Turbo Systems’ no-code plug-and-play platform is for business process and IT stakeholders at field service businesses. Users can rapidly create field service apps in a safe and IT-compliant environment with a ready-to-use solution library.
The platform provides highly configurable modules to enable every aspect of the field service experience: calendars, maps, inventory, work orders, time cards, parts & returns, asset tracking, checklists, dynamic workflows, on-my-way, and much more. To learn more, go to https://turbosystems.com/
Software-as-a-Service (SaaS) and on-prem field service software
Improve performance efficiency, elasticity, scalability, the speed of communications between microservices, and cost optimization.
DevOps Services – Infrastructure Build-Out and Automation, Containers, Microservices
Improved performance efficiency, elasticity, and scalability
Faster communication between microservices
Moving from ECS to EKS and VPC deployment is a major milestone for Turbo. The nClouds team came in at the right time and helped us achieve our goals. We appreciate all the great work that went into this project.”
Platform Architect, Turbo Systems
Turbo Systems wanted to migrate their existing compute workload on Amazon Elastic Container Service (Amazon ECS) to Amazon Elastic Container Service for Kubernetes (Amazon EKS). They wanted a uniform Kubernetes-based platform to enhance their ability to distribute and scale their field service software solution, improve the speed of communication between microservices, and save costs.
Turbo Systems asked nClouds to help them create a new Amazon EKS platform for their application stack. The project included adding Amazon CloudWatch monitoring to the workload, and using HashiCorp Terraform to capture
the configuration of the new infrastructure as code.
nClouds, a Premier Consulting Partner in the AWS Partner Network (APN), applied its expertise in building and managing infrastructure modernization projects. nClouds helped Turbo Systems build out their application cloud and operations cloud core infrastructure for a new Amazon EKS platform.
Turbo Systems engaged with nClouds to help them migrate their application stack from Amazon ECS to Amazon EKS, and to create an Amazon VPC. Amazon VPC provides advanced security features, such as security groups and network access control lists, to enable inbound and outbound filtering at the instance and subnet level.
Turbo Systems’ cloud infrastructure was comprised of an application cloud and an operations cloud. The application cloud was a single-tenant setup with 12 services (four admin, one client, seven web modules) running on an Amazon ECS cluster, with data stored in Amazon RDS. The setup was replicated for nine clients. The operations cloud was running three common services on a single Amazon ECS cluster.
nClouds began by reviewing containers and fixing any gaps in configuration in both the application and operations clouds. Next, Terraform core infrastructure buildout was performed for Amazon EKS, and AWS services were migrated to Amazon EKS platform version eks.1.14 in both clouds.
nClouds implemented Amazon CloudWatch for Amazon EKS container monitoring of all services, to ensure adequate performance for all tenants of the system.

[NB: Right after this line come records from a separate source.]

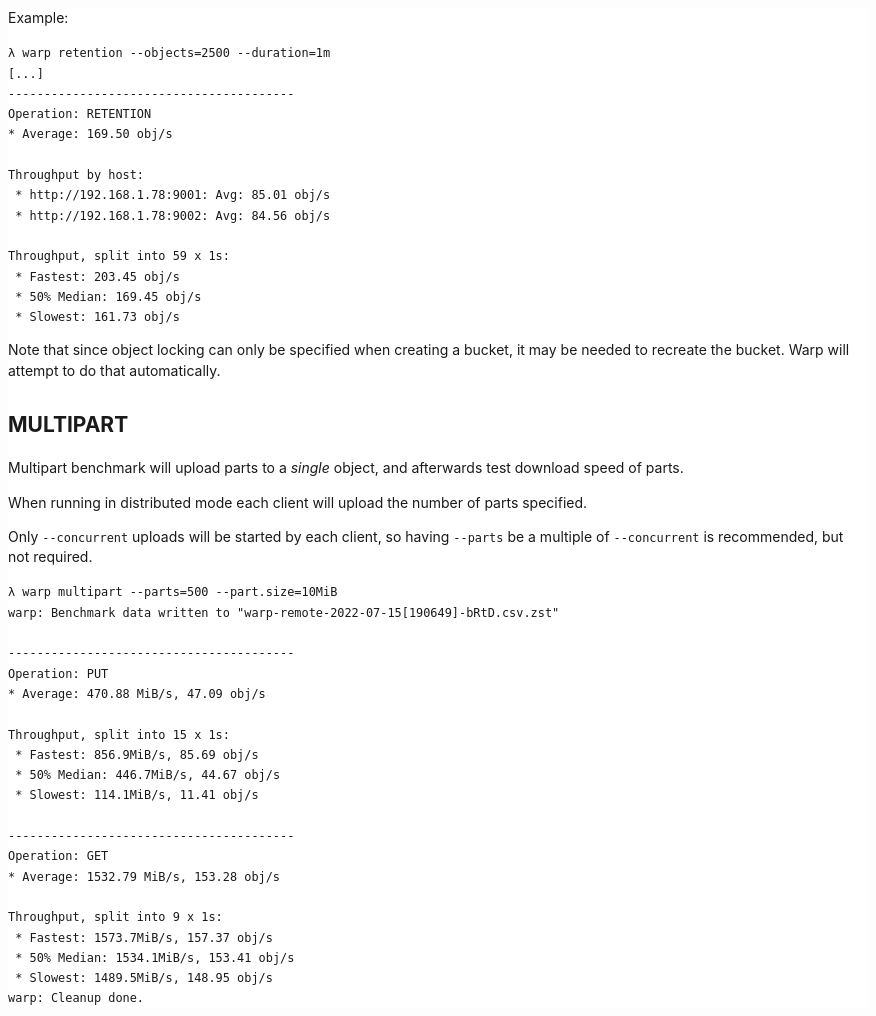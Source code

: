 Example:
```
λ warp retention --objects=2500 --duration=1m
[...]
----------------------------------------
Operation: RETENTION
* Average: 169.50 obj/s

Throughput by host:
 * http://192.168.1.78:9001: Avg: 85.01 obj/s
 * http://192.168.1.78:9002: Avg: 84.56 obj/s

Throughput, split into 59 x 1s:
 * Fastest: 203.45 obj/s
 * 50% Median: 169.45 obj/s
 * Slowest: 161.73 obj/s
```

Note that since object locking can only be specified when creating a bucket, it may be needed to recreate the bucket. 
Warp will attempt to do that automatically.

## MULTIPART

Multipart benchmark will upload parts to a *single* object, and afterwards test download speed of parts.

When running in distributed mode each client will upload the number of parts specified.

Only `--concurrent` uploads will be started by each client, 
so having `--parts` be a multiple of `--concurrent` is recommended, but not required. 

```
λ warp multipart --parts=500 --part.size=10MiB
warp: Benchmark data written to "warp-remote-2022-07-15[190649]-bRtD.csv.zst"

----------------------------------------
Operation: PUT
* Average: 470.88 MiB/s, 47.09 obj/s

Throughput, split into 15 x 1s:
 * Fastest: 856.9MiB/s, 85.69 obj/s
 * 50% Median: 446.7MiB/s, 44.67 obj/s
 * Slowest: 114.1MiB/s, 11.41 obj/s

----------------------------------------
Operation: GET
* Average: 1532.79 MiB/s, 153.28 obj/s

Throughput, split into 9 x 1s:
 * Fastest: 1573.7MiB/s, 157.37 obj/s
 * 50% Median: 1534.1MiB/s, 153.41 obj/s
 * Slowest: 1489.5MiB/s, 148.95 obj/s
warp: Cleanup done.
```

Amazon CloudWatch’s automated dashboards summarize the performance and health of Turbo Systems’ Amazon EKS and Kubernetes clusters by pod, node, namespace, task, container, and service. The dashboards reveal insights on key metrics such as CPU utilization, memory utilization over pod limits, container restarts, pod network insights, etc.
The new infrastructure includes AWS App Mesh in each private subnet for Turbo Systems’ applications running on Amazon EKS. AWS App Mesh supports services that use service discovery naming for their components. Its application-level networking improves the speed of communication between microservices that are mesh-enabled and provides end-to-end visibility.
There are three private subnets in the Amazon VPC — one in Availability Zone A and the other two in Availability Zones B and C. AWS Auto Scaling groups are used to spawn Amazon EC2 instances in these zones automatically depending on the services and resources needed for them. The pods running the application stack connect to the Amazon RDS database.
The Amazon VPC connects to the Internet through an attached Internet gateway. A network address translation (NAT) gateway enables instances in the private subnets to connect to the Internet or other AWS services, but prevents the Internet from initiating a connection with those instances. Application Load Balancers distribute incoming application traffic to the respective pod in the Availability Zones via App Mesh proxy, to increase the availability of Turbo Systems’ applications.
Teaming with nClouds, Turbo Systems now has a uniform Kubernetes-based platform for their application stack. The project has yielded numerous benefits:
Amazon EKS automatically manages scalable and high-availability control plane nodes that run across multiple availability zones, eliminating a single point of failure. Kubernetes control plane nodes perform tasks such as starting and stopping containers and storing cluster data.
AWS App Mesh enables Turbo Systems to have more flexible, more reliable, and faster communication between microservices.
AWS App Mesh not only provides flexible, reliable, and faster communication between microservices, it also helps to reduce cost by avoiding unnecessary AWS ALBs that were previously used for inter-service communication in ECS. And, cost savings are also achieved in the new infrastructure by having shared resources for Dev and Staging residing in the same Kubernetes cluster, plus a shared database server and shared network resources.